SME 3009 rewire?

I tried to search the turntable forum, and got some weird ad in response.

Anyway, I've lost one channel in an arm that was supposedly rewired before my purchase. I've never been into a 3009 before, and wondered what might make this 'arm different doing a re-wire.
 
I tried to search the turntable forum, and got some weird ad in response.

Anyway, I've lost one channel in an arm that was supposedly rewired before my purchase. I've never been into a 3009 before, and wondered what might make this 'arm different doing a re-wire.

May not need a rewire. Could just be a bad connection at the cart , the RCA connector end or a bad cart. I'd do a continuity test on each wire end to end first before doing any surgery
 
Don't lose any of the screws, they ain't american and they ain't metric. Some odd british size and I had to order em from...france.
 
So, I pulled the arm from the table, inspected the RCA conversion (no longer have the old 4-pin DIN connector) and found one disconnected hot wire at an RCA jack. Carefully re-soldered the wire, hooked the phono cable ground back up, attached the headshell/cart and presto, loud hum (60HZ, I believe) coming out of the speakers. The music was there, but at a super low level.

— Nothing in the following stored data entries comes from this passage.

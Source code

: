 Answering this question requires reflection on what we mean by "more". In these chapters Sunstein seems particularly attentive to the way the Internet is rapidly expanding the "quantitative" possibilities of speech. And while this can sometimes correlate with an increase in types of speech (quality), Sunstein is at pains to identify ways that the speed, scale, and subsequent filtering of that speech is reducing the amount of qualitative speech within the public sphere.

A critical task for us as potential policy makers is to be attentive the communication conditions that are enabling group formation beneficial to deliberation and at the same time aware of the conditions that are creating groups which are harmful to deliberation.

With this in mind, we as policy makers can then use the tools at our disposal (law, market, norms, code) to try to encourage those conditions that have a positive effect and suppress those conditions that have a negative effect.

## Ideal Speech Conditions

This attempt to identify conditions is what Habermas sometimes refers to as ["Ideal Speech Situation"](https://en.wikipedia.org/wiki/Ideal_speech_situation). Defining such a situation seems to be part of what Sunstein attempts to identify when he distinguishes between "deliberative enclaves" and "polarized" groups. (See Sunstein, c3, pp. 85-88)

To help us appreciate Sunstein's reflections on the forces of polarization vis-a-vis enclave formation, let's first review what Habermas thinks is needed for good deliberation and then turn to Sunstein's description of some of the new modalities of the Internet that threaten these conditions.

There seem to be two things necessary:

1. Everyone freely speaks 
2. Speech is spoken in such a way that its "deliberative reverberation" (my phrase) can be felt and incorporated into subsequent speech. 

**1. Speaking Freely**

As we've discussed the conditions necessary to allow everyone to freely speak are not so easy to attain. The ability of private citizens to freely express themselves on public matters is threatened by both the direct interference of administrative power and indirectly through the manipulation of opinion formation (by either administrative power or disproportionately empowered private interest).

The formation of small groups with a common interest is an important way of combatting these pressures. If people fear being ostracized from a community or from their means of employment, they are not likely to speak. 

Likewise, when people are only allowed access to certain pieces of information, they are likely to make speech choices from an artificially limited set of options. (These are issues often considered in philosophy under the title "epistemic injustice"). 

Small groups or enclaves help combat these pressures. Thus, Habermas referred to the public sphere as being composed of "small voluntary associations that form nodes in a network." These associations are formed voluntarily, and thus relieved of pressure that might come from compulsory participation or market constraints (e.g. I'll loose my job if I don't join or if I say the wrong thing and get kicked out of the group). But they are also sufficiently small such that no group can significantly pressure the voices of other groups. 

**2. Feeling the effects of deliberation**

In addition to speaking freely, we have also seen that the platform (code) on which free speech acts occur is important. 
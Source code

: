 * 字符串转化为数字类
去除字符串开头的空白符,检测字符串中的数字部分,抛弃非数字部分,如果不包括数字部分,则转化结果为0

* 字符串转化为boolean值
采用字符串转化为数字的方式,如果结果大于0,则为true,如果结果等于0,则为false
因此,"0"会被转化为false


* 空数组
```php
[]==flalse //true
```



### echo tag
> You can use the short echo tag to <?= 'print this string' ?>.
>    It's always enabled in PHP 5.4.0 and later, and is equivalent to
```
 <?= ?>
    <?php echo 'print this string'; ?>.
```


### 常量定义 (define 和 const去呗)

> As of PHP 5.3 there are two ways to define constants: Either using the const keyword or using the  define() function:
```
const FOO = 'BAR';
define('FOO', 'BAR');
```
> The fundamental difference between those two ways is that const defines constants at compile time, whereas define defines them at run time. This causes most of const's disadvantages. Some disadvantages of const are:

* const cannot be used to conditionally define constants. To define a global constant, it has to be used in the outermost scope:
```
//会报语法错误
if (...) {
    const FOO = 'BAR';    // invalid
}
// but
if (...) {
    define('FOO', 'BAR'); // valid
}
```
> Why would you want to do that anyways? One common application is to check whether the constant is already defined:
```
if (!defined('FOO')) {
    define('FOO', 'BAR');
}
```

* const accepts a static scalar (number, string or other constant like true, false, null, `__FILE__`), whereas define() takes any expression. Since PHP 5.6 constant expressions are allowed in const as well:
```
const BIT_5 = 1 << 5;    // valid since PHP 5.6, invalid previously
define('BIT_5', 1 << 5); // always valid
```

Time to go back in and see what I screwed up.
 
Don't lose any of the screws, they ain't american and they ain't metric. Some odd british size and I had to order em from...france.

The screws used are known as BA,which stands for British Association.This is a very old type,and was commonly used by precision instrument manufacturers and model railroad enthusiasts. They are available,but not easily!
 
Turns out to have been a different problem. The turntable (a TD-124 on a wooden plinth) wasn't grounded. Now it is, and the ground loop is gone. No hum.

Also, no music.

So, I install a DL-103 in an Orsonic headshell into the arm, and one channel still missing. Rechecked the headshell lead wiring diagram for the cart; it looked okay. Removed that cart and headshell, and put in another one (different headshell). Result: no sound, nothing. Time for a coffee break.
 
Well, its not the cables, the phono stage or the line stage. So, its in the tonearm, and I've got continuity from the pins inside the collar to the RCA jacks where the 4-pin DIN connector used to be.

I'm wondering whether 2 or more of the pins inside the tonearm collar have been pushed back and are no longer making sufficient contact with the pins in the headshell(s). Anyone run into something like that before?
 
The screws used are known as BA,which stands for British Association.This is a very old type,and was commonly used by precision instrument manufacturers and model railroad enthusiasts. They are available,but not easily!
And Garrards. I ordered a small baggy of them from a seller on eBay in Australia.
 
^^ You don't need that. it's ridiculous money anyway. If push comes to shove you can refurbish the connector.

I lost you buddy. What do you mean DIN? Are you referring to the SME stock terminal? It's British. It can't be DIN. Wars have fought over this. What's instead of it anyway? So I figure this is a detachable headshell SME 3009 - and you connect a different none SME headshell to the TA? You can measure the mV's coming out of the TT from the RCA sockets. It will tell you exactly if sound is emanating or not. Any pictures to sort this out for me?

Yup. Its an early 3009 S2 Unimproved w/detachable headshell. RCAs now where the 4 pin connector was, Tom. BTW, Alfred at smetonearms.com calls it a 4-pin DIN connector. Anyway, we're talking about the same thing.

There are a handful of pretty knowledgeable guys on the AK thread I linked to above who believed that replacement was the only fix . So, how do you refurbish pushed-in pins in an SME collar?
 
The pins are held in the collar with a type of Bakelite material which once cracked is almost impossible to fix. I have rewired and repaired dozens of the 3009 arms, not for everyone but not that hard, after a couple of dozen.
 
The pins are held in the collar with a type of Bakelite material which once cracked is almost impossible to fix. I have rewired and repaired dozens of the 3009 arms, not for everyone but not that hard, after a couple of dozen.

:rflmao:
 
Nope, the inside diameter is larger on the SME so the Technics collar will be very loose, also the azimuth screw will not line up.